▶ **EXERCISE INSTRUCTIONS**
Copy every line of the records below that holds the word "package".

▶ **MATERIAL FOR THIS EXERCISE**
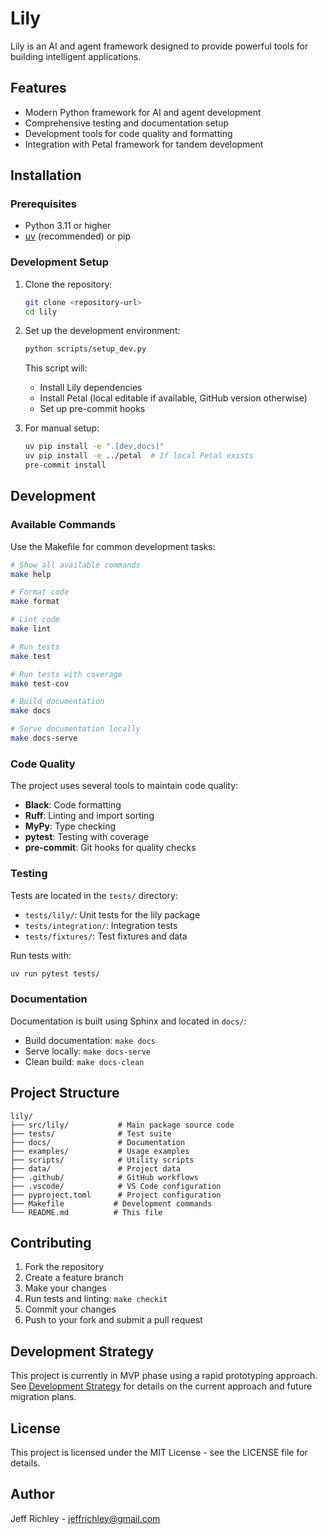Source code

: # Lily

Lily is an AI and agent framework designed to provide powerful tools for building intelligent applications.

## Features

- Modern Python framework for AI and agent development
- Comprehensive testing and documentation setup
- Development tools for code quality and formatting
- Integration with Petal framework for tandem development

## Installation

### Prerequisites

- Python 3.11 or higher
- [uv](https://github.com/astral-sh/uv) (recommended) or pip

### Development Setup

1. Clone the repository:
   ```bash
   git clone <repository-url>
   cd lily
   ```

2. Set up the development environment:
   ```bash
   python scripts/setup_dev.py
   ```

   This script will:
   - Install Lily dependencies
   - Install Petal (local editable if available, GitHub version otherwise)
   - Set up pre-commit hooks

3. For manual setup:
   ```bash
   uv pip install -e ".[dev,docs]"
   uv pip install -e ../petal  # If local Petal exists
   pre-commit install
   ```

## Development

### Available Commands

Use the Makefile for common development tasks:

```bash
# Show all available commands
make help

# Format code
make format

# Lint code
make lint

# Run tests
make test

# Run tests with coverage
make test-cov

# Build documentation
make docs

# Serve documentation locally
make docs-serve
```

### Code Quality

The project uses several tools to maintain code quality:

- **Black**: Code formatting
- **Ruff**: Linting and import sorting
- **MyPy**: Type checking
- **pytest**: Testing with coverage
- **pre-commit**: Git hooks for quality checks

### Testing

Tests are located in the `tests/` directory:

- `tests/lily/`: Unit tests for the lily package
- `tests/integration/`: Integration tests
- `tests/fixtures/`: Test fixtures and data

Run tests with:
```bash
uv run pytest tests/
```

### Documentation

Documentation is built using Sphinx and located in `docs/`:

- Build documentation: `make docs`
- Serve locally: `make docs-serve`
- Clean build: `make docs-clean`

## Project Structure

```
lily/
├── src/lily/           # Main package source code
├── tests/              # Test suite
├── docs/               # Documentation
├── examples/           # Usage examples
├── scripts/            # Utility scripts
├── data/               # Project data
├── .github/            # GitHub workflows
├── .vscode/            # VS Code configuration
├── pyproject.toml      # Project configuration
├── Makefile           # Development commands
└── README.md          # This file
```

## Contributing

1. Fork the repository
2. Create a feature branch
3. Make your changes
4. Run tests and linting: `make checkit`
5. Commit your changes
6. Push to your fork and submit a pull request

## Development Strategy

This project is currently in MVP phase using a rapid prototyping approach. See [Development Strategy](docs/DEVELOPMENT_STRATEGY.md) for details on the current approach and future migration plans.

## License

This project is licensed under the MIT License - see the LICENSE file for details.

## Author

Jeff Richley - jeffrichley@gmail.com
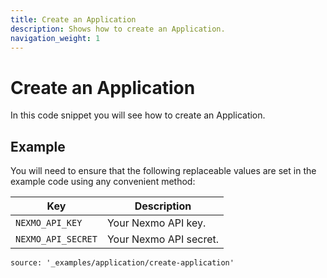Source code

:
 ```yaml
---
title: Create an Application
description: Shows how to create an Application.
navigation_weight: 1
---
```


# Create an Application

In this code snippet you will see how to create an Application.

## Example

You will need to ensure that the following replaceable values are set in the example code using any convenient method:

Key | Description
-- | --
`NEXMO_API_KEY` | Your Nexmo API key.
`NEXMO_API_SECRET` | Your Nexmo API secret.

```code_snippets
source: '_examples/application/create-application'
```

▶ **EXERCISE OUTPUT**
- `tests/lily/`: Unit tests for the lily package
├── src/lily/           # Main package source code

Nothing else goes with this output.